### Task to complete
What follows is a set of records. Retype them exactly, leaving out the pictures.

Task data START

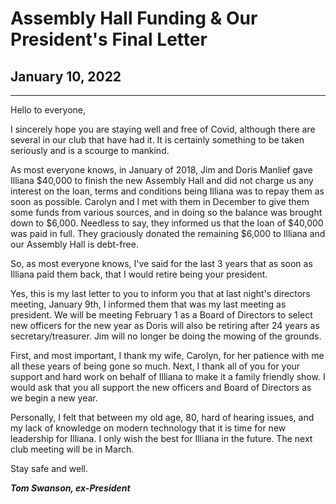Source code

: # Assembly Hall Funding & Our President's Final Letter

## January 10, 2022

---

Hello to everyone,

I sincerely hope you are staying well and free of Covid, although there are several in our club that have had it. It is certainly something to be taken seriously and is a scourge to mankind.

As most everyone knows, in January of 2018, Jim and Doris Manlief gave Illiana $40,000 to finish the new Assembly Hall and did not charge us any interest on the loan, terms and conditions being Illiana was to repay them as soon as possible. Carolyn and I met with them in December to give them some funds from various sources, and in doing so the balance was brought down to $6,000. Needless to say, they informed us that the loan of $40,000 was paid in full. They graciously donated the remaining $6,000 to Illiana and our Assembly Hall is debt-free.

So, as most everyone knows, I've said for the last 3 years that as soon as Illiana paid them back, that I would retire being your president.

Yes, this is my last letter to you to inform you that at last night's directors meeting, January 9th, I informed them that was my last meeting as president. We will be meeting February 1 as a Board of Directors to select new officers for the new year as Doris will also be retiring after 24 years as secretary/treasurer. Jim will no longer be doing the mowing of the grounds.

First, and most important, I thank my wife, Carolyn, for her patience with me all these years of being gone so much. Next, I thank all of you for your support and hard work on behalf of Illiana to make it a family friendly show. I would ask that you all support the new officers and Board of Directors as we begin a new year.

Personally, I felt that between my old age, 80, hard of hearing issues, and my lack of knowledge on modern technology that it is time for new leadership for Illiana. I only wish the best for Illiana in the future. The next club meeting will be in March.

Stay safe and well.

***Tom Swanson, ex-President***
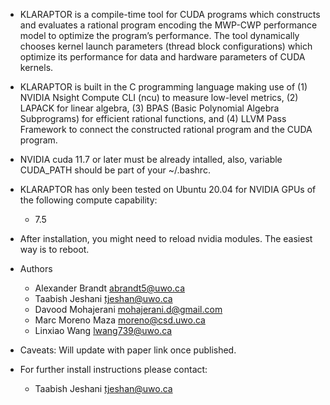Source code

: * KLARAPTOR is a compile-time tool for CUDA programs which constructs and
  evaluates a rational program encoding the MWP-CWP performance model to 
  optimize the program’s performance. The tool dynamically chooses kernel
  launch parameters (thread block configurations) which optimize its performance
  for data and hardware parameters of CUDA kernels.

* KLARAPTOR is built in the C programming language making use of (1) NVIDIA
  Nsight Compute CLI (ncu) to measure low-level metrics, (2) LAPACK for linear algebra, (3)
  BPAS (Basic Polynomial Algebra Subprograms) for efficient rational functions,
  and (4) LLVM Pass Framework to connect the constructed rational program and
  the CUDA program.

* NVIDIA cuda 11.7 or later must be already intalled, also, variable CUDA_PATH
  should be part of your ~/.bashrc.  

* KLARAPTOR has only been tested on Ubuntu 20.04 for NVIDIA GPUs of the 
  following compute capability:
  * 7.5

* After installation, you might need to reload nvidia modules. The easiest way
  is to reboot.

* Authors
  * Alexander Brandt <abrandt5@uwo.ca>
  * Taabish Jeshani <tjeshan@uwo.ca>
  * Davood Mohajerani <mohajerani.d@gmail.com>
  * Marc Moreno Maza <moreno@csd.uwo.ca>
  * Linxiao Wang <lwang739@uwo.ca>

* Caveats: Will update with paper link once published.

* For further install instructions please contact: 
  * Taabish Jeshani <tjeshan@uwo.ca> 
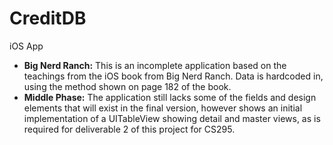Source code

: # CreditDB
iOS App

* **Big Nerd Ranch:** This is an incomplete application based on the teachings from the iOS book from Big Nerd Ranch.  Data is hardcoded in, using the method shown on page 182 of the book.
* **Middle Phase:** The application still lacks some of the fields and design elements that will exist in the final version, however shows an initial implementation of a UITableView showing detail and master views, as is required for deliverable 2 of this project for CS295.
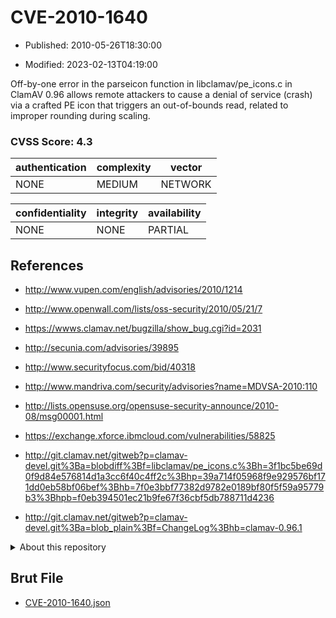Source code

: # CVE-2010-1640

- Published: 2010-05-26T18:30:00

- Modified: 2023-02-13T04:19:00

Off-by-one error in the parseicon function in libclamav/pe_icons.c in ClamAV 0.96 allows remote attackers to cause a denial of service (crash) via a crafted PE icon that triggers an out-of-bounds read, related to improper rounding during scaling.

### CVSS Score: **4.3**

| authentication | complexity | vector |
| --- | --- | --- |
| NONE | MEDIUM | NETWORK |

| confidentiality | integrity | availability |
| --- | --- | --- |
| NONE | NONE | PARTIAL |

## References

* http://www.vupen.com/english/advisories/2010/1214

* http://www.openwall.com/lists/oss-security/2010/05/21/7

* https://wwws.clamav.net/bugzilla/show_bug.cgi?id=2031

* http://secunia.com/advisories/39895

* http://www.securityfocus.com/bid/40318

* http://www.mandriva.com/security/advisories?name=MDVSA-2010:110

* http://lists.opensuse.org/opensuse-security-announce/2010-08/msg00001.html

* https://exchange.xforce.ibmcloud.com/vulnerabilities/58825

* http://git.clamav.net/gitweb?p=clamav-devel.git%3Ba=blobdiff%3Bf=libclamav/pe_icons.c%3Bh=3f1bc5be69d0f9d84e576814d1a3cc6f40c4ff2c%3Bhp=39a714f05968f9e929576bf171dd0eb58bf06bef%3Bhb=7f0e3bbf77382d9782e0189bf80f5f59a95779b3%3Bhpb=f0eb394501ec21b9fe67f36cbf5db788711d4236

* http://git.clamav.net/gitweb?p=clamav-devel.git%3Ba=blob_plain%3Bf=ChangeLog%3Bhb=clamav-0.96.1

<details>
<summary>About this repository</summary> 

  This repository is part of the project [Live Hack CVE](https://github.com/Live-Hack-CVE). Main website can be found [www.live-hack.org](https://www.live-hack.org) 
  
  Made by [Sn0wAlice](https://github.com/Sn0wAlice) for the people that care about security and need to have a feed of the latest CVEs. Hope you enjoy it, don't forget to star the repo and follow me on [Twitter](https://twitter.com/Sn0wAlice) and [Github](https://github.com/Sn0wAlice). And that is my [personnal website](https://www.alice-snow.me/)

  - [Home Page](https://github.com/Live-Hack-CVE)
  - [Framework](https://github.com/Live-Hack-CVE/cve-framework)
  - [CVE database](https://github.com/Live-Hack-CVE/full_database)
  - [Changelog](https://github.com/Live-Hack-CVE/Changelog)
</details>

## Brut File

* [CVE-2010-1640.json](https://raw.githubusercontent.com/Live-Hack-CVE/full_database/main/cves/2010/CVE-2010-1640.json)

Task data END

### Result below
Source code

: # Assembly Hall Funding & Our President's Final Letter

## January 10, 2022

---

Hello to everyone,

I sincerely hope you are staying well and free of Covid, although there are several in our club that have had it. It is certainly something to be taken seriously and is a scourge to mankind.

As most everyone knows, in January of 2018, Jim and Doris Manlief gave Illiana $40,000 to finish the new Assembly Hall and did not charge us any interest on the loan, terms and conditions being Illiana was to repay them as soon as possible. Carolyn and I met with them in December to give them some funds from various sources, and in doing so the balance was brought down to $6,000. Needless to say, they informed us that the loan of $40,000 was paid in full. They graciously donated the remaining $6,000 to Illiana and our Assembly Hall is debt-free.

So, as most everyone knows, I've said for the last 3 years that as soon as Illiana paid them back, that I would retire being your president.

Yes, this is my last letter to you to inform you that at last night's directors meeting, January 9th, I informed them that was my last meeting as president. We will be meeting February 1 as a Board of Directors to select new officers for the new year as Doris will also be retiring after 24 years as secretary/treasurer. Jim will no longer be doing the mowing of the grounds.

First, and most important, I thank my wife, Carolyn, for her patience with me all these years of being gone so much. Next, I thank all of you for your support and hard work on behalf of Illiana to make it a family friendly show. I would ask that you all support the new officers and Board of Directors as we begin a new year.

Personally, I felt that between my old age, 80, hard of hearing issues, and my lack of knowledge on modern technology that it is time for new leadership for Illiana. I only wish the best for Illiana in the future. The next club meeting will be in March.

Stay safe and well.

***Tom Swanson, ex-President***
Source code

: * KLARAPTOR is a compile-time tool for CUDA programs which constructs and
  evaluates a rational program encoding the MWP-CWP performance model to 
  optimize the program’s performance. The tool dynamically chooses kernel
  launch parameters (thread block configurations) which optimize its performance
  for data and hardware parameters of CUDA kernels.

* KLARAPTOR is built in the C programming language making use of (1) NVIDIA
  Nsight Compute CLI (ncu) to measure low-level metrics, (2) LAPACK for linear algebra, (3)
  BPAS (Basic Polynomial Algebra Subprograms) for efficient rational functions,
  and (4) LLVM Pass Framework to connect the constructed rational program and
  the CUDA program.

* NVIDIA cuda 11.7 or later must be already intalled, also, variable CUDA_PATH
  should be part of your ~/.bashrc.  

* KLARAPTOR has only been tested on Ubuntu 20.04 for NVIDIA GPUs of the 
  following compute capability:
  * 7.5

* After installation, you might need to reload nvidia modules. The easiest way
  is to reboot.

* Authors
  * Alexander Brandt <abrandt5@uwo.ca>
  * Taabish Jeshani <tjeshan@uwo.ca>
  * Davood Mohajerani <mohajerani.d@gmail.com>
  * Marc Moreno Maza <moreno@csd.uwo.ca>
  * Linxiao Wang <lwang739@uwo.ca>

* Caveats: Will update with paper link once published.

* For further install instructions please contact: 
  * Taabish Jeshani <tjeshan@uwo.ca> 
Source code

: # CreditDB
iOS App

* **Big Nerd Ranch:** This is an incomplete application based on the teachings from the iOS book from Big Nerd Ranch.  Data is hardcoded in, using the method shown on page 182 of the book.
* **Middle Phase:** The application still lacks some of the fields and design elements that will exist in the final version, however shows an initial implementation of a UITableView showing detail and master views, as is required for deliverable 2 of this project for CS295.
Source code

: # CVE-2010-1640

- Published: 2010-05-26T18:30:00

- Modified: 2023-02-13T04:19:00

Off-by-one error in the parseicon function in libclamav/pe_icons.c in ClamAV 0.96 allows remote attackers to cause a denial of service (crash) via a crafted PE icon that triggers an out-of-bounds read, related to improper rounding during scaling.

### CVSS Score: **4.3**

| authentication | complexity | vector |
| --- | --- | --- |
| NONE | MEDIUM | NETWORK |

| confidentiality | integrity | availability |
| --- | --- | --- |
| NONE | NONE | PARTIAL |

## References

* http://www.vupen.com/english/advisories/2010/1214

* http://www.openwall.com/lists/oss-security/2010/05/21/7

* https://wwws.clamav.net/bugzilla/show_bug.cgi?id=2031

* http://secunia.com/advisories/39895

* http://www.securityfocus.com/bid/40318

* http://www.mandriva.com/security/advisories?name=MDVSA-2010:110

* http://lists.opensuse.org/opensuse-security-announce/2010-08/msg00001.html

* https://exchange.xforce.ibmcloud.com/vulnerabilities/58825

* http://git.clamav.net/gitweb?p=clamav-devel.git%3Ba=blobdiff%3Bf=libclamav/pe_icons.c%3Bh=3f1bc5be69d0f9d84e576814d1a3cc6f40c4ff2c%3Bhp=39a714f05968f9e929576bf171dd0eb58bf06bef%3Bhb=7f0e3bbf77382d9782e0189bf80f5f59a95779b3%3Bhpb=f0eb394501ec21b9fe67f36cbf5db788711d4236

* http://git.clamav.net/gitweb?p=clamav-devel.git%3Ba=blob_plain%3Bf=ChangeLog%3Bhb=clamav-0.96.1

<details>
<summary>About this repository</summary> 

  This repository is part of the project [Live Hack CVE](https://github.com/Live-Hack-CVE). Main website can be found [www.live-hack.org](https://www.live-hack.org) 
  
  Made by [Sn0wAlice](https://github.com/Sn0wAlice) for the people that care about security and need to have a feed of the latest CVEs. Hope you enjoy it, don't forget to star the repo and follow me on [Twitter](https://twitter.com/Sn0wAlice) and [Github](https://github.com/Sn0wAlice). And that is my [personnal website](https://www.alice-snow.me/)

  - [Home Page](https://github.com/Live-Hack-CVE)
  - [Framework](https://github.com/Live-Hack-CVE/cve-framework)
  - [CVE database](https://github.com/Live-Hack-CVE/full_database)
  - [Changelog](https://github.com/Live-Hack-CVE/Changelog)
</details>

## Brut File

* [CVE-2010-1640.json](https://raw.githubusercontent.com/Live-Hack-CVE/full_database/main/cves/2010/CVE-2010-1640.json)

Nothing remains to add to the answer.